Pharmacological activation of SAMHD1 enhances cytotoxicity of antimetabolites. (A–C) Effect on cell viability of palbociclib–pemetrexed combination in TZM-bl, T47D and MDA-MB-468 cell lines, respectively. Left panels, cytotoxic activity of palbociclib alone (5 µM, white bars), pemetrexed alone (black bars at 0.2, 1 or 0.04 µM for TZM-bl, T47D and MDA-MB-468 respectively) or the combination of both drugs at the same concentration (grey bars). Right panels, cytotoxic activity of palbociclib alone (5 µM, white bars), fluorouracil alone (5 µM, black bars) or the combination of both drugs at the same concentration (grey bars). Drug concentrations were chosen depending calculated CC₅₀ under specific experimental conditions (Table S1). * p < 0.05; ** p < 0.005; *** p < 0.0005. PD, palbociclib; PTX, pemetrexed; FU, 5-fluorouracil.

Figure 6

Regulation of dNTP pool is responsible for drug synergy. (A) Protein expression in MDMs treated with palbociclib (PD) at 1 µM, pemetrexed (PTX) and fluorouracil (FU), both at 5µM and the corresponding drug combinations PD+PTX and PD+FU. Hsp90 was used as a loading control. A representative blot is shown. (B) Proposed model of drug interactions. Antimetabolites affecting dNTP synthesis such as pemetrexed inhibit dNTP pool by a mechanism not directly affecting SAMHD1 activation and thus synergy with anticancer drugs affecting SAMHD1 phosphorylation as palbociclib is higher compared to compounds also targeting SAMHD1 function (i.e., fluorouracil) or exclusively affecting SAMHD1 (i.e., midostaurin).

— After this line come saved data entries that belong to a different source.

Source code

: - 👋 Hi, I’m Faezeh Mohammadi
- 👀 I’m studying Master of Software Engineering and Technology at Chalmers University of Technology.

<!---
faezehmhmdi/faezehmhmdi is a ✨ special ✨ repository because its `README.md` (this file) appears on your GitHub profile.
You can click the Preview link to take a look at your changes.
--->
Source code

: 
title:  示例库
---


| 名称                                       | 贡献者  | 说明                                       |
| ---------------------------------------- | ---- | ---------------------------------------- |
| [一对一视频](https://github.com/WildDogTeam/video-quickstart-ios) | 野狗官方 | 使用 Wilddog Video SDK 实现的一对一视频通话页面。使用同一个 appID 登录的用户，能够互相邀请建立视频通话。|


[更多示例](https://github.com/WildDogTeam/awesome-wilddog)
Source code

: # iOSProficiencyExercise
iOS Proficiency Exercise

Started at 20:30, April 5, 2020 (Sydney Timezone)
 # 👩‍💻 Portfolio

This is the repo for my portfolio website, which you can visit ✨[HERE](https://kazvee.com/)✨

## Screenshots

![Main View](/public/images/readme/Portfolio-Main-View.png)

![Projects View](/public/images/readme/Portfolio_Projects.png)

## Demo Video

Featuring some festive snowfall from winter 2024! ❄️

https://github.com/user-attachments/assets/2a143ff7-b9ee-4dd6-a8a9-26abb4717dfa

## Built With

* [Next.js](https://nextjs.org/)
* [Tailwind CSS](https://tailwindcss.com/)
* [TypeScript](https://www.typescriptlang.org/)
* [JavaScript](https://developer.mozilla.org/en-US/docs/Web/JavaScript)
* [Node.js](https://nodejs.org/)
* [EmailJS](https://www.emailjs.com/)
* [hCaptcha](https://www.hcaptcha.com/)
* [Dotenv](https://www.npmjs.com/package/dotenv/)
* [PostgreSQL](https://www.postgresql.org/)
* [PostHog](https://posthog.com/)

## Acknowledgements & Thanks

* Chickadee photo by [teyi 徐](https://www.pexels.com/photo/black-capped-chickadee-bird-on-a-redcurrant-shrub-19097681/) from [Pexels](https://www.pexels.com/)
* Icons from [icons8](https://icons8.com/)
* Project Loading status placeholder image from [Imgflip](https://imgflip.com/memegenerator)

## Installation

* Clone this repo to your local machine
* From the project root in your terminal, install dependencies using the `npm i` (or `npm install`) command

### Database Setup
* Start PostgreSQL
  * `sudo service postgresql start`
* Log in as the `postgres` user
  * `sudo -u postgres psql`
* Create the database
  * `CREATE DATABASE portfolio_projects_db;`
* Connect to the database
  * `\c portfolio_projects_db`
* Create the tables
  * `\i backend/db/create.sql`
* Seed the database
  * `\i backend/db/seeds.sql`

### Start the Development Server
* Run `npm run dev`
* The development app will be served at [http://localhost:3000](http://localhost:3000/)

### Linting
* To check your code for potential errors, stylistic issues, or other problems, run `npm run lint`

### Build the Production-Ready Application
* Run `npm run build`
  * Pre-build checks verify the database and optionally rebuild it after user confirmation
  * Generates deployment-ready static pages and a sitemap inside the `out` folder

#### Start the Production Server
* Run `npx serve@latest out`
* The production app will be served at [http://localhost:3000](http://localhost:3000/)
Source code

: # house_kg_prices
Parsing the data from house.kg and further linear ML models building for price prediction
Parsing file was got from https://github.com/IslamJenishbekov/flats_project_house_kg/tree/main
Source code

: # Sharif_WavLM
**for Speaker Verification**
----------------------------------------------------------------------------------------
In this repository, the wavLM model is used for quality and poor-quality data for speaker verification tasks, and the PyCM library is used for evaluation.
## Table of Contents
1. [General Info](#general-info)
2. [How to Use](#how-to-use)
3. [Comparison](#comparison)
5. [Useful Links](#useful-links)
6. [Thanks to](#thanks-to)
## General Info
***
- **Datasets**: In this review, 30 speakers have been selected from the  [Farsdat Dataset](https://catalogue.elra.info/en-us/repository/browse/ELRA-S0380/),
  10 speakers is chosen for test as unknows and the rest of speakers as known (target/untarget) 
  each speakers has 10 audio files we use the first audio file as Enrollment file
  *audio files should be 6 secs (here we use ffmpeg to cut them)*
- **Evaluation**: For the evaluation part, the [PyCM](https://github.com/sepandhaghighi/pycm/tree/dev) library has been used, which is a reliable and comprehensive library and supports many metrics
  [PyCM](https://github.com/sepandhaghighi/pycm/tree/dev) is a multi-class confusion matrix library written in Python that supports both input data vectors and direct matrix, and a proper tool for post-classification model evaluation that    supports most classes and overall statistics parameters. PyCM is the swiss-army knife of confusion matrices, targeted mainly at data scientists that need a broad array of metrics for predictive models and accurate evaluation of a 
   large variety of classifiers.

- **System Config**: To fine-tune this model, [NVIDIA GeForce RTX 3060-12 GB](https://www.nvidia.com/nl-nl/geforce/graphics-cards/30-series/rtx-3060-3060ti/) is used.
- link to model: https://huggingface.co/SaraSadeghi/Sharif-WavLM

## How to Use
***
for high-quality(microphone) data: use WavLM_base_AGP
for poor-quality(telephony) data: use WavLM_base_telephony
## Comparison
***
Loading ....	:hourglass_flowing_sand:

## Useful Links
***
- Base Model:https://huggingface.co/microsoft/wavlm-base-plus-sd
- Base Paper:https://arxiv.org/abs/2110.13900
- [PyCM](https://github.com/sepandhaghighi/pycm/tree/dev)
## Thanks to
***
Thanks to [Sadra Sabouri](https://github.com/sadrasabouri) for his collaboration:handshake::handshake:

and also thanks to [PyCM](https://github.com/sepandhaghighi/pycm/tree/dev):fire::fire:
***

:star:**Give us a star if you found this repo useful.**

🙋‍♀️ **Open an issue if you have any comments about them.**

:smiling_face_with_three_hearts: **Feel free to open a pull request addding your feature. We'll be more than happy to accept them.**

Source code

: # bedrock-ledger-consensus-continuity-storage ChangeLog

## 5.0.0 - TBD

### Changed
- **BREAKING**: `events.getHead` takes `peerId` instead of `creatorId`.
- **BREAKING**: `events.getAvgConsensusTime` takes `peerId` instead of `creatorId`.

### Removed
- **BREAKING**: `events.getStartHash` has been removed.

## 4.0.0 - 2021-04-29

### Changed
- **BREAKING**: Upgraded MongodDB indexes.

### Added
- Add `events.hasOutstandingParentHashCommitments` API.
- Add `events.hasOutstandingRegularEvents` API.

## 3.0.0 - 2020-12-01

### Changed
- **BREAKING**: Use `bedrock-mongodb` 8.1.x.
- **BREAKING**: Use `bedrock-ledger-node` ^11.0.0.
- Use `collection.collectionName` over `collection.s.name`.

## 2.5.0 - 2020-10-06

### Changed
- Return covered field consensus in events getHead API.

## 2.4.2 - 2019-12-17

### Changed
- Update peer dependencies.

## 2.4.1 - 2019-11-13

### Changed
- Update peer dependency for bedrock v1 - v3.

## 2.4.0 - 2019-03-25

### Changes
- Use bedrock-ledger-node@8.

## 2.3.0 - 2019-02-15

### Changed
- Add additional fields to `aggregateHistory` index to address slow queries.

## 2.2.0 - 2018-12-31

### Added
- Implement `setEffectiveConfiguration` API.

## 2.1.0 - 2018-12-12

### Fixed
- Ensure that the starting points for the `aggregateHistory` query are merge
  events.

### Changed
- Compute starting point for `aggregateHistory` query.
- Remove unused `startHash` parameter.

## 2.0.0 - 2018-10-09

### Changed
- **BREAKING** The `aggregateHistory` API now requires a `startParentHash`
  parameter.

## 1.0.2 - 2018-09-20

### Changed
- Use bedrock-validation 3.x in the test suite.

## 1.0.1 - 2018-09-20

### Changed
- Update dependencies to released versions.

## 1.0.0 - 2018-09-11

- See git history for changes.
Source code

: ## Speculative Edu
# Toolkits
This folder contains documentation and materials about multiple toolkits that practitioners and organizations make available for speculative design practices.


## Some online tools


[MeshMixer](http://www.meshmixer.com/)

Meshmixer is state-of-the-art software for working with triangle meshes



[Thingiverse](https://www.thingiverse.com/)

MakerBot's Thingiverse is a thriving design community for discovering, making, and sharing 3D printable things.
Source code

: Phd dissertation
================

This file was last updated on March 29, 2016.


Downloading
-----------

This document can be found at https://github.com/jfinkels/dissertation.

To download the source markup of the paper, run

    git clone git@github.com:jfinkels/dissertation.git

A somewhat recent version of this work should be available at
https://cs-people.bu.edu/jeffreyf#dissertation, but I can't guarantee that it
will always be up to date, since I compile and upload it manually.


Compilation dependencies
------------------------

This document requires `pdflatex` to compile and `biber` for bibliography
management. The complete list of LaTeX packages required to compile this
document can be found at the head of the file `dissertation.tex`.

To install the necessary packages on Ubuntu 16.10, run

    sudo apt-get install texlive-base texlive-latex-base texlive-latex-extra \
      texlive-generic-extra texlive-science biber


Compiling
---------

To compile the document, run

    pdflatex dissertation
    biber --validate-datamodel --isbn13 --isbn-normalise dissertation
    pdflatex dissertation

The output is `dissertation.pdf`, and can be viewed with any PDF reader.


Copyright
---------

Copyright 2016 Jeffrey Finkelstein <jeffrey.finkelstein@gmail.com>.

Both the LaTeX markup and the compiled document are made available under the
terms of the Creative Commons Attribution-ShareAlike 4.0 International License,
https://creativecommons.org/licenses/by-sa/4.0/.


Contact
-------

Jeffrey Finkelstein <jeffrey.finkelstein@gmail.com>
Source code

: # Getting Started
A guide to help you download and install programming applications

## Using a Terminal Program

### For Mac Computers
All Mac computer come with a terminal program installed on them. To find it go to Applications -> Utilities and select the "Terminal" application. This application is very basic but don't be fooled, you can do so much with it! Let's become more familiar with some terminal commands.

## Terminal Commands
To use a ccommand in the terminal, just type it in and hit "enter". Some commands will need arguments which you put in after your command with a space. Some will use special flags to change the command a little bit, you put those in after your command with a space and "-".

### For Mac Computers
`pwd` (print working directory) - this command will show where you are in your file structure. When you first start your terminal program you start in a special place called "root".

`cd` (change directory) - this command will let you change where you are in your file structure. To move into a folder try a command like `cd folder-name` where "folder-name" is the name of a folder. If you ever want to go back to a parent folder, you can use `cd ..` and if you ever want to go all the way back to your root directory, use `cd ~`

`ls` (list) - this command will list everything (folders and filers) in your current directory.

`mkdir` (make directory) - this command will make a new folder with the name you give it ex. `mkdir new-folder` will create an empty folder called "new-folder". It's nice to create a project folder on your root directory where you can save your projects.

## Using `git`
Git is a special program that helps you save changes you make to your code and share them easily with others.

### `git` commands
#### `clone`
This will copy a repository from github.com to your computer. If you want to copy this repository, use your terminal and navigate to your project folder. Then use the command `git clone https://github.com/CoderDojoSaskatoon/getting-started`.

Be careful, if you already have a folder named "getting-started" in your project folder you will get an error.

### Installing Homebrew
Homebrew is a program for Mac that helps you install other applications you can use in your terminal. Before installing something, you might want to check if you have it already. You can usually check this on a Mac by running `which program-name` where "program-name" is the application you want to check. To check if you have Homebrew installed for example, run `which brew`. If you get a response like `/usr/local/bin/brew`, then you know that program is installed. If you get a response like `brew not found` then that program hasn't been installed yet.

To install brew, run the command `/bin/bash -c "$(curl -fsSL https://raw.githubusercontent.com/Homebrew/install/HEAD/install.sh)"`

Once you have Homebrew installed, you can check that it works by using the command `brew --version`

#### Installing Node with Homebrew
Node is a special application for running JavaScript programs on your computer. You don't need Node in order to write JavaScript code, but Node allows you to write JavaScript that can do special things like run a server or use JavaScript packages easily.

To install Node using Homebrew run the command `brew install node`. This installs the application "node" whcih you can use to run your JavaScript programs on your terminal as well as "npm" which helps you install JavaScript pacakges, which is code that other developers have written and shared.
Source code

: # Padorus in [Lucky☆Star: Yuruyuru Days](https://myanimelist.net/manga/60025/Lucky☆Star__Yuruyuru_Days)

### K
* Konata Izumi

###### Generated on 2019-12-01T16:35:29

As a consequence, the antiviral and cytotoxic efficacy of antimetabolites is significantly enhanced when used in combination in vitro.

Figure 7

Expression of SAMHD1 protein in tumor samples from cancer patients. (A,B) IHC staining of SAMHD1 in pancreas (A) and lung (B) tumor samples. Morphology of tumor cells is shown by routine hematoxylin stain of paraffin embedded tumor sections. SAMHD1 is stained in brown. Original magnification ×200. Scale bar, 20 µm. (C) Percentage of tumors expressing SAMHD1, depending on its relative expression in IHC as classified in Human Proteome Atlas (www.proteinatlas.org, IHC data of SAMHD1 expression from 17 different tumor types were retrieved and classified according to protein expression levels. ND, not detected.